Losing My Identity After My Diagnosis of Bipolar 2
Tuesday, June 13 2017 Hannah Blum
Losing my identity after my diagnosis of bipolar 2 was one of the biggest challenges I faced after leaving the mental hospital. I think people have this idea that when I walked out of the hospital, I had an epiphany. As I felt the warm air and sunlight, I would be awakened and healed. However, it was the opposite. Instead, I saw an empty country road surrounded by tobacco fields, and the quiet setting made the question in my head louder, who am I now?
Don't get me wrong, I was grateful for my experience, but the most nerve-wracking part about the mental hospital was leaving it.
Who Am I? Regaining My Identity
While I was in the mental hospital, the qualities that made up my personality were questioned by doctors. The impulsive behavior and extreme mood swings were understandably concerning. However, every characteristic that shaped my identity, such as my sense of humor, was picked apart and deemed destructive. It was like someone put a vacuum up to my face and sucked out my character.
A year after my diagnosis of bipolar 2, there was one significant step that put me on the path towards finding myself. This move was getting a job and stepping out of my comfort zone. I observed people's reaction to me. I saw that I was able to connect and communicate with people on an emotional level. The aspects of my personality that I enjoyed, before my diagnosis, were what attracted people to me. I realized that bipolar disorder does not define me, and I could not let it dictate my life. Who I am is separate from what I have.
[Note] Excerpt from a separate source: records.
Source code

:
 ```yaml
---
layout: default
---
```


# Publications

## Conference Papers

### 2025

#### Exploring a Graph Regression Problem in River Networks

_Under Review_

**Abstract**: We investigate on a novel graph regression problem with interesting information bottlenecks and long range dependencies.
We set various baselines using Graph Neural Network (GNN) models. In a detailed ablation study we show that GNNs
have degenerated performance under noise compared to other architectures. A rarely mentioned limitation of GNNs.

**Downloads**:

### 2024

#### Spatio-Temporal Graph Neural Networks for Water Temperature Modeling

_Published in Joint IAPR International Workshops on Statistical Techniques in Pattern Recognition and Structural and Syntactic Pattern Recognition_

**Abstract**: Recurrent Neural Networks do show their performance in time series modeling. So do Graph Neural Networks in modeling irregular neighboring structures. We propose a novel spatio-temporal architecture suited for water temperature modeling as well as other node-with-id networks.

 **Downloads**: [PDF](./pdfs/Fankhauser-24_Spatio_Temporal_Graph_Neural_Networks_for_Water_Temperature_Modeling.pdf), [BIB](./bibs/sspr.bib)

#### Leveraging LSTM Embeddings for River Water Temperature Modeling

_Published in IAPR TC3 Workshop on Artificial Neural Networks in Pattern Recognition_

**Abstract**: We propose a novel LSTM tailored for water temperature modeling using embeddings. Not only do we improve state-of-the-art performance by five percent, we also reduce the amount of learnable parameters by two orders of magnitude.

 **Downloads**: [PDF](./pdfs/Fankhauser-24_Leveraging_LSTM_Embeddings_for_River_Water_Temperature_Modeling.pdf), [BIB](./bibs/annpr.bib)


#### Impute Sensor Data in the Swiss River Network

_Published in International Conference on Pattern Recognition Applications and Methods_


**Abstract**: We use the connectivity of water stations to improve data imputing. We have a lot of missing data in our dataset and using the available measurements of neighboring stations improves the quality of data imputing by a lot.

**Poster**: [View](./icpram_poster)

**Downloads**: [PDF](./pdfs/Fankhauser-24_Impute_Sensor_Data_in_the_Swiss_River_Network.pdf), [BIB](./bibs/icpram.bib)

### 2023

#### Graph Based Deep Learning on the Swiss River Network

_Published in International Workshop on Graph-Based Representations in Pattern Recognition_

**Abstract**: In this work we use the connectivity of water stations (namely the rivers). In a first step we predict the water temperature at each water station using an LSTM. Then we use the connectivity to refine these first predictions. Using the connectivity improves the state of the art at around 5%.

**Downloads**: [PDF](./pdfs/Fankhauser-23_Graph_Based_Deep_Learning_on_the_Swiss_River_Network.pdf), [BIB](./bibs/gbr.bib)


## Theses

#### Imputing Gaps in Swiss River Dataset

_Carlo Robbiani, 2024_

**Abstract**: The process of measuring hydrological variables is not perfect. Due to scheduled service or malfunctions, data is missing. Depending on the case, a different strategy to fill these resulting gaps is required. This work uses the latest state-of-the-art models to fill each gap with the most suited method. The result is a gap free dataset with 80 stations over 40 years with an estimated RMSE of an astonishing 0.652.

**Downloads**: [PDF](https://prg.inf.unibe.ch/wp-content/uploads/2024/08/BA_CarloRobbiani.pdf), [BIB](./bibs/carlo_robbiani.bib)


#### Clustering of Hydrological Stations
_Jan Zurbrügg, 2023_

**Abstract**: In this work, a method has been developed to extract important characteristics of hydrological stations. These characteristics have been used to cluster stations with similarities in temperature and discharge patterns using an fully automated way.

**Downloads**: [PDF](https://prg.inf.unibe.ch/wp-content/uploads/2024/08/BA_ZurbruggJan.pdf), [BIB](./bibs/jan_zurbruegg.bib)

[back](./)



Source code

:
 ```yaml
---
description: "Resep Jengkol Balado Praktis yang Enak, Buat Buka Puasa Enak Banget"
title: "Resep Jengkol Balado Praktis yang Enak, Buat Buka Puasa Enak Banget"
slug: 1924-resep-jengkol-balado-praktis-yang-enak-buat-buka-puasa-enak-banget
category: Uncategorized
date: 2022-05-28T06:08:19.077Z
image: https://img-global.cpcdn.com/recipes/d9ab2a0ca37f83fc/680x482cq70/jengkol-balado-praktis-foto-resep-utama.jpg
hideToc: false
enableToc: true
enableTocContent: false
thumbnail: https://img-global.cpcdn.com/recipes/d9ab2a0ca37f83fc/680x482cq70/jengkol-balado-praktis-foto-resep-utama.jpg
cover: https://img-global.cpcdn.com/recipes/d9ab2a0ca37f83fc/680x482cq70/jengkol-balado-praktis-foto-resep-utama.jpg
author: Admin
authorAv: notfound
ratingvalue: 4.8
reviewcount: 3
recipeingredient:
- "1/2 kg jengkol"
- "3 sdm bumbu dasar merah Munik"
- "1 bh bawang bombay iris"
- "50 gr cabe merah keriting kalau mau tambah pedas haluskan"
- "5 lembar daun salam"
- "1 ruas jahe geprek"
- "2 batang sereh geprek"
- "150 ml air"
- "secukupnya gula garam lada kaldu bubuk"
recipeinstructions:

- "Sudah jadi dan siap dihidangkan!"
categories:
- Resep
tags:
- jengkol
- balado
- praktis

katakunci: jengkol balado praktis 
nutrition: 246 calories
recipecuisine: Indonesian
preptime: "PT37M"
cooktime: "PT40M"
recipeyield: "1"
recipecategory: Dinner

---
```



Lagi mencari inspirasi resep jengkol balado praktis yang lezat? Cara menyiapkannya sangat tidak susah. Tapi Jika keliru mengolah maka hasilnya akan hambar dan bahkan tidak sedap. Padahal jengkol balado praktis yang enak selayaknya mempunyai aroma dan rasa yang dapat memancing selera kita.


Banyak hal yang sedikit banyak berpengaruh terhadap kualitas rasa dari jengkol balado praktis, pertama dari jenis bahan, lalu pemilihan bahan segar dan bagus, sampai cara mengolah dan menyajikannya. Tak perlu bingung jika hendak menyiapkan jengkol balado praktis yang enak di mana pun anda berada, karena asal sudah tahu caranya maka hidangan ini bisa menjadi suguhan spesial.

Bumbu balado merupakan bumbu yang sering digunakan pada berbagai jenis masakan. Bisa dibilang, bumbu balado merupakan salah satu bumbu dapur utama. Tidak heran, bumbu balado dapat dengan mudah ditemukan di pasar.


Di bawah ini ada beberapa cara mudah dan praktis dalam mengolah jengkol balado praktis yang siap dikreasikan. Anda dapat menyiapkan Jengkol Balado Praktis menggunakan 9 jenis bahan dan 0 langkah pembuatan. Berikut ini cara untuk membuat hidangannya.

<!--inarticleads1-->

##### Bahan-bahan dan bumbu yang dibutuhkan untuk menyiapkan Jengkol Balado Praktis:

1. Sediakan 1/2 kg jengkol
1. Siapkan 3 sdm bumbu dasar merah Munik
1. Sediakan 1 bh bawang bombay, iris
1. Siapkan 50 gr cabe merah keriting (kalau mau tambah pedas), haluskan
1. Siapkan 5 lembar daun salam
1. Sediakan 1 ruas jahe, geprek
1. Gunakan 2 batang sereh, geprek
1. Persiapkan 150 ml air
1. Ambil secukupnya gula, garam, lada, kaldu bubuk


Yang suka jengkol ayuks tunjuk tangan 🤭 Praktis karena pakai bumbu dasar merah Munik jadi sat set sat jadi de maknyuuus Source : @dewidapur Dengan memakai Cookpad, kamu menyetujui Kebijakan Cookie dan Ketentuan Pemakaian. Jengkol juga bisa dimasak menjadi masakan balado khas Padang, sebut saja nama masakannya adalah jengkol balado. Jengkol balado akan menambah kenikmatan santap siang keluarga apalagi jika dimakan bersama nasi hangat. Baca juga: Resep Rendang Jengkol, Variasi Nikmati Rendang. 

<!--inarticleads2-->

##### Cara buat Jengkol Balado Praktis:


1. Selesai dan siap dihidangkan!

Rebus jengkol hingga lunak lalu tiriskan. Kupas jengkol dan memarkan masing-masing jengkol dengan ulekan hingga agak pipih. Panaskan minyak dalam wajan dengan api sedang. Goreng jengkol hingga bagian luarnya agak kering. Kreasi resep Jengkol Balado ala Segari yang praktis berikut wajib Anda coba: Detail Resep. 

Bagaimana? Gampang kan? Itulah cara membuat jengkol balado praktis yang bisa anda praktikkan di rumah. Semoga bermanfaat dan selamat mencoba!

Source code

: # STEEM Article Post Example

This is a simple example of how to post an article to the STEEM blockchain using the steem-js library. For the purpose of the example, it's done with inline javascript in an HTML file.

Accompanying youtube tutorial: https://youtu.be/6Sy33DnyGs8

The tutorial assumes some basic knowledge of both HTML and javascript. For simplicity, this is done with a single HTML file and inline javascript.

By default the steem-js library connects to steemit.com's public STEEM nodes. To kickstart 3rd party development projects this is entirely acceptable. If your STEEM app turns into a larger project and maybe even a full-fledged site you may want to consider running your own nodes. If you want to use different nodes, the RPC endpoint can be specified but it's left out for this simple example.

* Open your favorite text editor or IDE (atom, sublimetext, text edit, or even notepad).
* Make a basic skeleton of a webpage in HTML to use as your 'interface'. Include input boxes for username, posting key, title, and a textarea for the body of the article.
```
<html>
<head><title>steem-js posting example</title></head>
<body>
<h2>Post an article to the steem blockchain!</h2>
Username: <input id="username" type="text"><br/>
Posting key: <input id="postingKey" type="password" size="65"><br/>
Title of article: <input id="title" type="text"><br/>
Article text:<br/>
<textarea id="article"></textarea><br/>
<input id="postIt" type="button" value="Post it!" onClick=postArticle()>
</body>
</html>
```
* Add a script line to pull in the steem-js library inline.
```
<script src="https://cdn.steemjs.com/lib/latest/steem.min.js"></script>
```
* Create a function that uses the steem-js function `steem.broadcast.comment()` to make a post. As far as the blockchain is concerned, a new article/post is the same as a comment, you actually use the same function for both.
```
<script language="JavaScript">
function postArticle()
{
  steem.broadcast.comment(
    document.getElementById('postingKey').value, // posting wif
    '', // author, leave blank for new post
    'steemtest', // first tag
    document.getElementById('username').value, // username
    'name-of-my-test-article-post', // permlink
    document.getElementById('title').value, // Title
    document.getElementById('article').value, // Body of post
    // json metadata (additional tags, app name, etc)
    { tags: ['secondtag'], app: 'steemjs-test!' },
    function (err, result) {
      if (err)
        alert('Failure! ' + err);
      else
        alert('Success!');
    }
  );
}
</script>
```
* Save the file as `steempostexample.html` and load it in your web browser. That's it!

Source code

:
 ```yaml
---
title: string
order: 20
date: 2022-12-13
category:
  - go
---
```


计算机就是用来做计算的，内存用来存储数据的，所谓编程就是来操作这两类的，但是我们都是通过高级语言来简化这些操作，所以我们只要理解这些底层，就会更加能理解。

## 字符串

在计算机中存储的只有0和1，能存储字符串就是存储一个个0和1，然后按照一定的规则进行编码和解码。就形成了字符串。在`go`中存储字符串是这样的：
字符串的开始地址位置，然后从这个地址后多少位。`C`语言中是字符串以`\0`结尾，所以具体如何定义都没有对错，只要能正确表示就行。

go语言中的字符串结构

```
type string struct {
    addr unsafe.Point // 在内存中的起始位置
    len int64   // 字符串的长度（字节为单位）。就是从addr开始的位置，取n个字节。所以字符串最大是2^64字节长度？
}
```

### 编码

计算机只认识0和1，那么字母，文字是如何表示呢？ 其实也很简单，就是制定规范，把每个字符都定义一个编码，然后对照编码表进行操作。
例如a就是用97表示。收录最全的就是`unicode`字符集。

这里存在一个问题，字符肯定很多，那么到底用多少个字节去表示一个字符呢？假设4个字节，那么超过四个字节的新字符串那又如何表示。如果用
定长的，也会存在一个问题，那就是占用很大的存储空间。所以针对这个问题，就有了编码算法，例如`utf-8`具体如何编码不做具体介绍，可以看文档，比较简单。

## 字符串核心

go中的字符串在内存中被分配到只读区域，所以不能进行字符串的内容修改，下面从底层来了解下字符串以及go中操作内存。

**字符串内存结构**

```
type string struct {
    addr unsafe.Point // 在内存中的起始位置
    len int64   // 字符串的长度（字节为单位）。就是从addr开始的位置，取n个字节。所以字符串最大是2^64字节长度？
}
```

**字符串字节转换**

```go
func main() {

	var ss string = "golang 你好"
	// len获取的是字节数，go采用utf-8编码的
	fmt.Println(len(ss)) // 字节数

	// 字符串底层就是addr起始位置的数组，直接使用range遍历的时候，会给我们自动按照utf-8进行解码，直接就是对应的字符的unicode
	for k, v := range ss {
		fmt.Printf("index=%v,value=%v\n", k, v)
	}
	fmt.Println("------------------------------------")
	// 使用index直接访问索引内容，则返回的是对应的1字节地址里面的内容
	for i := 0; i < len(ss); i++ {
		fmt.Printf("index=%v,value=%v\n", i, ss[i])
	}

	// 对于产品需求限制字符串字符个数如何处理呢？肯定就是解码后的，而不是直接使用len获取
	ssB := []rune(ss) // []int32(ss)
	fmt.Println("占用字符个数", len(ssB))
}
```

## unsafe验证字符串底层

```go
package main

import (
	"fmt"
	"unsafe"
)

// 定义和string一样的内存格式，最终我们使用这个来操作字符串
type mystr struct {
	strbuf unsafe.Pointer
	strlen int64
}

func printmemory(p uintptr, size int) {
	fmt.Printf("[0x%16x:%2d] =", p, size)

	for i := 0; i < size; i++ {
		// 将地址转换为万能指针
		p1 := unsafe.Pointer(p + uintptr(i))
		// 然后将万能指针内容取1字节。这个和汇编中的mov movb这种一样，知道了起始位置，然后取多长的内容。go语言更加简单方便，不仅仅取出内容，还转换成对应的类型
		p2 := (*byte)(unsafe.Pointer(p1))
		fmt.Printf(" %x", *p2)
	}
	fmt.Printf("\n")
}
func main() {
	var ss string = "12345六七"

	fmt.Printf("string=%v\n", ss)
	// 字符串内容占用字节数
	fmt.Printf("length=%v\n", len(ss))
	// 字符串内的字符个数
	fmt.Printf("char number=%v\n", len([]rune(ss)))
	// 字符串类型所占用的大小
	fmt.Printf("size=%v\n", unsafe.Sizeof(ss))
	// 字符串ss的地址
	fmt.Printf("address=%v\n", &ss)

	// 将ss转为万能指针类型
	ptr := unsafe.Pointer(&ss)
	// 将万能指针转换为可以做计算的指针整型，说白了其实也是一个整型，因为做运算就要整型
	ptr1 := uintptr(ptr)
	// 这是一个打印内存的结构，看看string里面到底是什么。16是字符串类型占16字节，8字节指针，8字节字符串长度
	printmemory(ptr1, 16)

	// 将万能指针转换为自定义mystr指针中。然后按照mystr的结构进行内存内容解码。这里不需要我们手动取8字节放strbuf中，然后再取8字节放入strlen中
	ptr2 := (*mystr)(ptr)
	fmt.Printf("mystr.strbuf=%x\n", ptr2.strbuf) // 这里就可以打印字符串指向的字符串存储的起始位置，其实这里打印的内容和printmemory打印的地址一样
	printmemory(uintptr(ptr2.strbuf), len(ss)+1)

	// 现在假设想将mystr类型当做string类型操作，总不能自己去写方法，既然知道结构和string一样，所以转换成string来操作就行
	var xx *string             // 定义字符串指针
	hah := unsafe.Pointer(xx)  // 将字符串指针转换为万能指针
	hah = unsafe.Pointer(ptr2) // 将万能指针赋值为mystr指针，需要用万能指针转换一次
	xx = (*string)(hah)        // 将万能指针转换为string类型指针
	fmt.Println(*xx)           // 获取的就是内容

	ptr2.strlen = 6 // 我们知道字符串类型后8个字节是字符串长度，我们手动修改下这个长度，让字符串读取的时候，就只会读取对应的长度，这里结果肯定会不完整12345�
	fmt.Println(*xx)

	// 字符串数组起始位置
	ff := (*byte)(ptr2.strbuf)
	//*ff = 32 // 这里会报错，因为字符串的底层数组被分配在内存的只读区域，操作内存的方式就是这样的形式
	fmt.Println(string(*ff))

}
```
The Stigma Prevented Me from Being a Genuine Person
The stigma of mental illness caused me to keep quiet about my diagnosis of bipolar 2 and prevented me from being a genuine person. When I came home from the hospital, I swept my bipolar 2 diagnosis under the rug and had no intention of coming forward. In some ways, it helped me, but as time went on, hiding this information from friends and family became a major challenge.
When my friends and I reconnected, they were curious about what my life was like before coming home. Bipolar stigma prevented me from being honest about my past. I feared that they would judge me and I didn't want it to consume my identity.
I would hide my medication and pretend I was physically ill during depressive episodes. The stigma persuades us to believe that a mental health condition means you are no longer an individual.
I wanted to regain my identity before revealing this personal part of my life. It was not until I got involved in the mental health community that I saw the impact of stigma. It took a couple of years after my diagnosis of bipolar 2 to come forward, but timing is everything. I was confident, and shame no longer prevented me from being a genuine person and living an honest life.